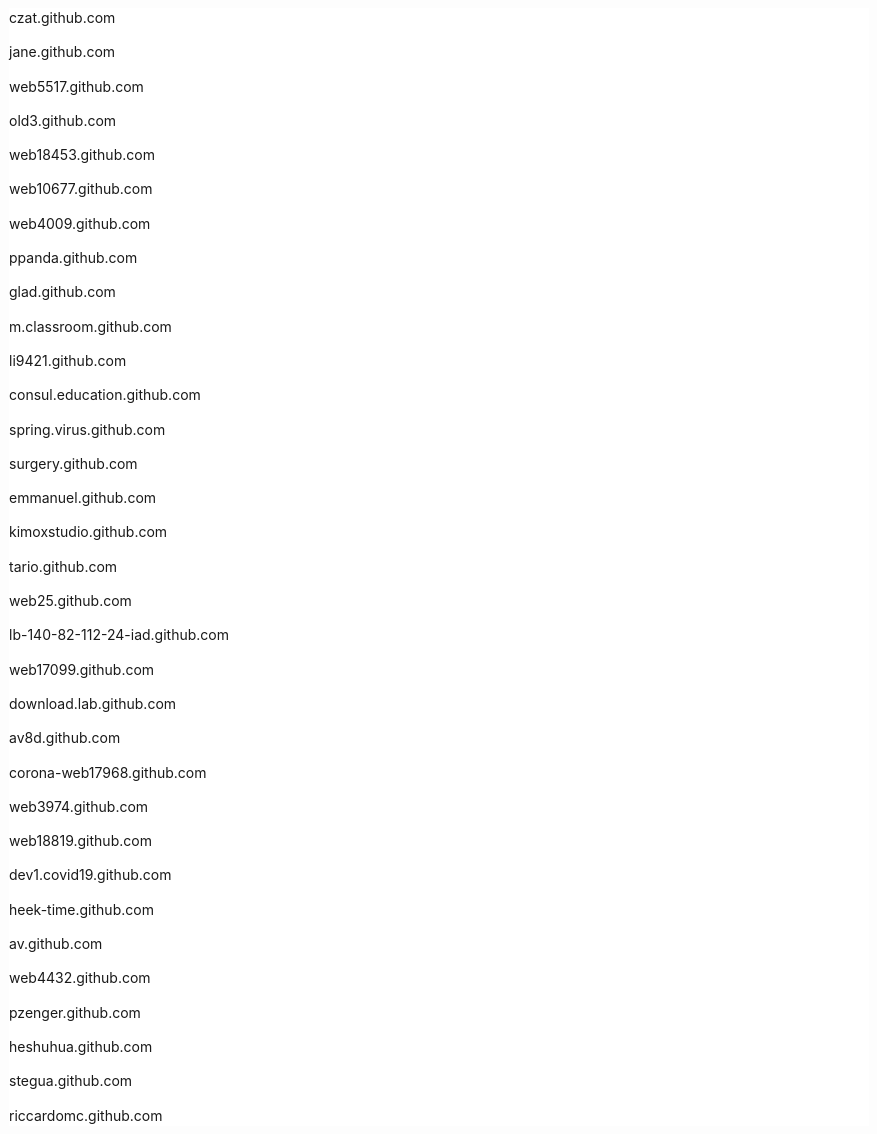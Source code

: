 czat.github.com

jane.github.com

web5517.github.com

old3.github.com

web18453.github.com

web10677.github.com

web4009.github.com

ppanda.github.com

glad.github.com

m.classroom.github.com

li9421.github.com

consul.education.github.com

spring.virus.github.com

surgery.github.com

emmanuel.github.com

kimoxstudio.github.com

tario.github.com

web25.github.com

lb-140-82-112-24-iad.github.com

web17099.github.com

download.lab.github.com

av8d.github.com

corona-web17968.github.com

web3974.github.com

web18819.github.com

dev1.covid19.github.com

heek-time.github.com

av.github.com

web4432.github.com

pzenger.github.com

heshuhua.github.com

stegua.github.com

riccardomc.github.com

TASK:
Everything from the line that contains "av8d.github.com" through the end of the records must be duplicated exactly, and nothing outside that range.

ANSWER TO THIS TASK:
av8d.github.com

corona-web17968.github.com

web3974.github.com

web18819.github.com

dev1.covid19.github.com

heek-time.github.com

av.github.com

web4432.github.com

pzenger.github.com

heshuhua.github.com

stegua.github.com

riccardomc.github.com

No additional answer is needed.